**ABOUT THIS EXERCISE**
Look over the entries below. Report how many lines hold the word "darlo", and only that.

**DATASET RECORDS**
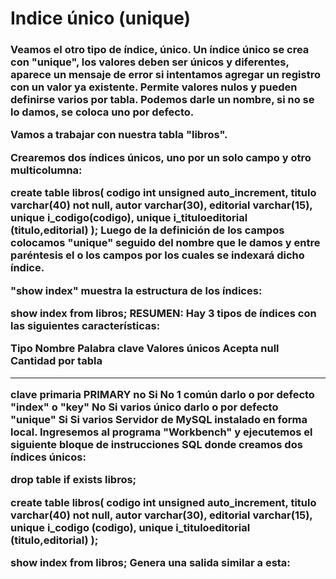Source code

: <h1>Indice único (unique) </h1>
<h3>Veamos el otro tipo de índice, único. Un índice único se crea con "unique", los valores deben ser únicos y diferentes, aparece un mensaje de error si intentamos agregar un registro con un valor ya existente. Permite valores nulos y pueden definirse varios por tabla. Podemos darle un nombre, si no se lo damos, se coloca uno por defecto.

Vamos a trabajar con nuestra tabla "libros".

Crearemos dos índices únicos, uno por un solo campo y otro multicolumna:

 create table libros(
  codigo int unsigned auto_increment,
  titulo varchar(40) not null,
  autor varchar(30),
  editorial varchar(15),
  unique i_codigo(codigo),
  unique i_tituloeditorial (titulo,editorial)
 );
Luego de la definición de los campos colocamos "unique" seguido del nombre que le damos y entre paréntesis el o los campos por los cuales se indexará dicho índice.

"show index" muestra la estructura de los índices:

 show index from libros;
RESUMEN: Hay 3 tipos de índices con las siguientes características:


Tipo		Nombre			Palabra clave	Valores únicos	Acepta null	Cantidad por tabla
___________________________________________________________________________________________________________
clave primaria	PRIMARY			no		Si		No		1
común		darlo o por defecto	"index" o "key"	No		Si		varios
único		darlo o por defecto	"unique"	Si		Si		varios
Servidor de MySQL instalado en forma local.
Ingresemos al programa "Workbench" y ejecutemos el siguiente bloque de instrucciones SQL donde creamos dos índices únicos:

drop table if exists libros;

create table libros(
  codigo int unsigned auto_increment,
  titulo varchar(40) not null,
  autor varchar(30),
  editorial varchar(15),
  unique i_codigo (codigo),
  unique i_tituloeditorial (titulo,editorial)
);

show index from libros;
Genera una salida similar a esta:</h3>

**ANSWER TO THE PROBLEM**
2